United States Court of Appeals, Ninth Circuit

August 20, 2019

Baldemar Zuniga, Petitioner,
v.
William P. Barr, Attorney General, Respondent.

          Argued and Submitted May 17, 2019 Seattle, Washington

          On Petition for Review of an Immigration Judge's Decision Agency No. A089-247-110.

          Robert Pauw (argued), Gibbs Houston Pauw, Seattle, Washington, for Petitioner.

          Nehal Kamani (argued) and Kathryn M. McKinney, Attorneys; Stephen J. Flynn, Assistant Director; Office of Immigration Litigation, Civil Division, United States Department of Justice, Washington, D.C.; for Respondent.

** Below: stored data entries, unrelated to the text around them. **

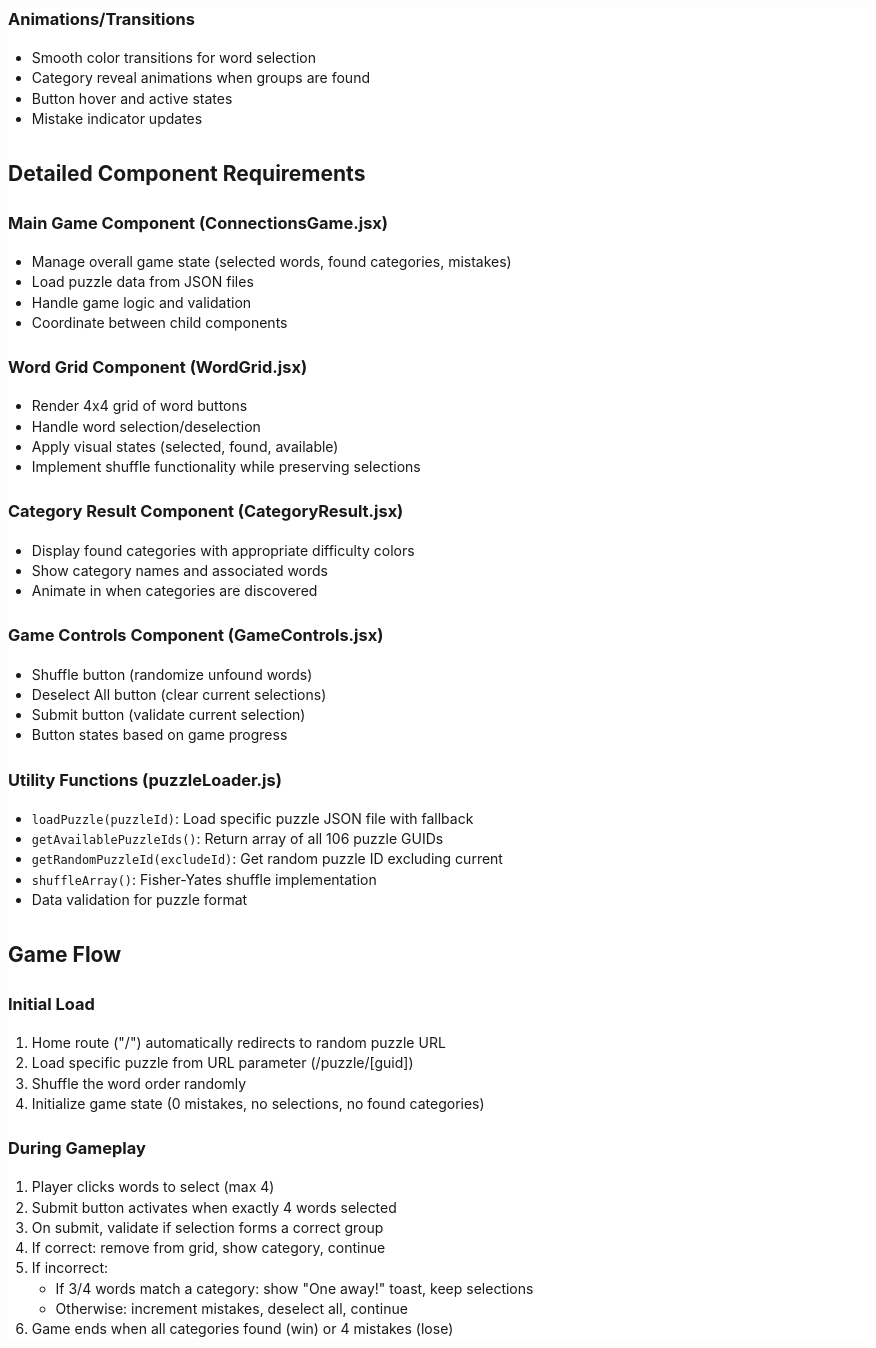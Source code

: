 ### Animations/Transitions
- Smooth color transitions for word selection
- Category reveal animations when groups are found
- Button hover and active states
- Mistake indicator updates

## Detailed Component Requirements

### Main Game Component (ConnectionsGame.jsx)
- Manage overall game state (selected words, found categories, mistakes)
- Load puzzle data from JSON files
- Handle game logic and validation
- Coordinate between child components

### Word Grid Component (WordGrid.jsx)
- Render 4x4 grid of word buttons
- Handle word selection/deselection
- Apply visual states (selected, found, available)
- Implement shuffle functionality while preserving selections

### Category Result Component (CategoryResult.jsx)
- Display found categories with appropriate difficulty colors
- Show category names and associated words
- Animate in when categories are discovered

### Game Controls Component (GameControls.jsx)
- Shuffle button (randomize unfound words)
- Deselect All button (clear current selections)
- Submit button (validate current selection)
- Button states based on game progress

### Utility Functions (puzzleLoader.js)
- `loadPuzzle(puzzleId)`: Load specific puzzle JSON file with fallback
- `getAvailablePuzzleIds()`: Return array of all 106 puzzle GUIDs
- `getRandomPuzzleId(excludeId)`: Get random puzzle ID excluding current
- `shuffleArray()`: Fisher-Yates shuffle implementation
- Data validation for puzzle format

## Game Flow

### Initial Load
1. Home route ("/") automatically redirects to random puzzle URL
2. Load specific puzzle from URL parameter (/puzzle/[guid])
3. Shuffle the word order randomly
4. Initialize game state (0 mistakes, no selections, no found categories)

### During Gameplay
1. Player clicks words to select (max 4)
2. Submit button activates when exactly 4 words selected
3. On submit, validate if selection forms a correct group
4. If correct: remove from grid, show category, continue
5. If incorrect: 
   - If 3/4 words match a category: show "One away!" toast, keep selections
   - Otherwise: increment mistakes, deselect all, continue
6. Game ends when all categories found (win) or 4 mistakes (lose)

          Before: Andrew J. Kleinfeld and Michelle T. Friedland, Circuit Judges, and William H. Pauley III, [*] District Judge.

         SUMMARY [**]

         Immigration

         The panel granted Baldemar Zuniga's petition for review of an immigration judge's decision affirming an asylum officer's negative reasonable fear determination in expedited removal proceedings, and remanded, holding that non-citizens subject to expedited removal under 8 U.S.C. § 1228 have a statutory right to counsel in reasonable fear proceedings before immigration judges, and that the immigration judge deprived Zuniga of his right to counsel by failing to obtain a knowing and voluntary waiver of that right.

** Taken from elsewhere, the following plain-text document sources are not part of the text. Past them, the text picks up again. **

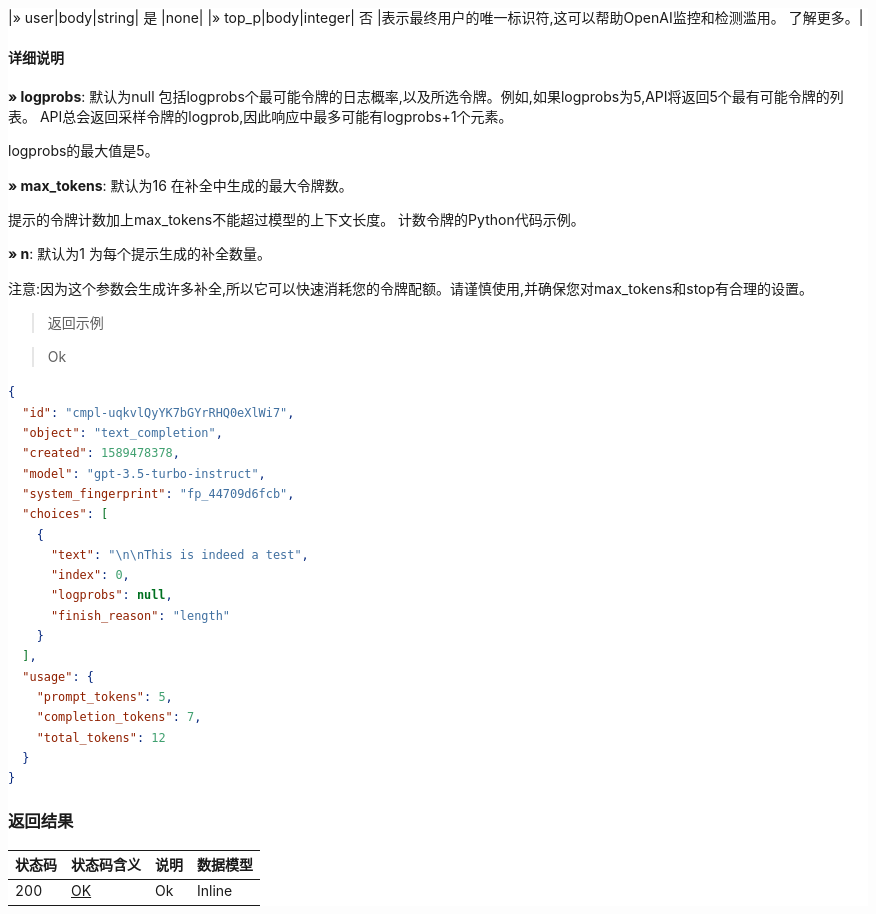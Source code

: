|» user|body|string| 是 |none|
|» top_p|body|integer| 否 |表示最终用户的唯一标识符,这可以帮助OpenAI监控和检测滥用。 了解更多。|

#### 详细说明

**» logprobs**: 默认为null
包括logprobs个最可能令牌的日志概率,以及所选令牌。例如,如果logprobs为5,API将返回5个最有可能令牌的列表。 API总会返回采样令牌的logprob,因此响应中最多可能有logprobs+1个元素。

logprobs的最大值是5。

**» max_tokens**: 默认为16
在补全中生成的最大令牌数。

提示的令牌计数加上max_tokens不能超过模型的上下文长度。 计数令牌的Python代码示例。

**» n**: 默认为1
为每个提示生成的补全数量。

注意:因为这个参数会生成许多补全,所以它可以快速消耗您的令牌配额。请谨慎使用,并确保您对max_tokens和stop有合理的设置。

> 返回示例

> Ok

```json
{
  "id": "cmpl-uqkvlQyYK7bGYrRHQ0eXlWi7",
  "object": "text_completion",
  "created": 1589478378,
  "model": "gpt-3.5-turbo-instruct",
  "system_fingerprint": "fp_44709d6fcb",
  "choices": [
    {
      "text": "\n\nThis is indeed a test",
      "index": 0,
      "logprobs": null,
      "finish_reason": "length"
    }
  ],
  "usage": {
    "prompt_tokens": 5,
    "completion_tokens": 7,
    "total_tokens": 12
  }
}
```

### 返回结果

|状态码|状态码含义|说明|数据模型|
|---|---|---|---|
|200|[OK](https://tools.ietf.org/html/rfc7231#section-6.3.1)|Ok|Inline|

         The panel rejected the government's argument that there is no statutory right to counsel in reasonable fear proceedings. The panel explained that 8 U.S.C. § 1228, which governs expedited removal proceedings for non-citizens convicted of committing aggravated felonies, and through which non-citizens can request reasonable fear interviews, explicitly provides that non-citizens have the privilege of being represented, at no expense to the government, by counsel. The panel further explained that other subsections of § 1228 reinforce that right by requiring that proceedings for the removal of criminal non-citizens be conducted in conformity with § 1229a, which in turn provides a statutory right to counsel in ordinary removal proceedings, and directing the government to take reasonable efforts not to impair an individual's access and right to counsel when considering whether to detain non- citizens. The panel also stated that the broader legislative context outside of the specific provisions dealing with expedited removal proceedings for criminal non-citizens also supports the conclusion that there is a right to counsel in reasonable fear proceedings.

         The panel rejected the government's contention, which relied on a 1999 memo from the Executive Office for Immigration Review interpreting 8 C.F.R. § 208.31, that IJs have discretion to decide whether a non-citizen may be represented by counsel. The panel noted that the government was correct that the regulations specify only that non-citizens may be represented by counsel in the initial reasonable fear interview before an asylum officer, and that they are silent as to representation by counsel in the review hearing before the IJ, but the panel concluded that deference to EOIR's interpretation of that silence was not warranted because its interpretation conflicted with the plain text of 8 U.S.C. § 1228.

         The panel held that the IJ violated Zuniga's Fifth Amendment right to due process by failing to obtain a knowing and voluntary waiver of his right to counsel. The panel further held that Zuniga need not show prejudice where he was denied his statutory right.

         The panel remanded for a new hearing in which Zuniga's right to counsel is honored.

          OPINION

          PER CURIAM.

         This case presents us with a simple question: do non-citizens subject to expedited removal under 8 U.S.C. § 1228 have a statutory right to counsel in reasonable fear proceedings before immigration judges? The answer, based on the plain language of § 1228, is yes.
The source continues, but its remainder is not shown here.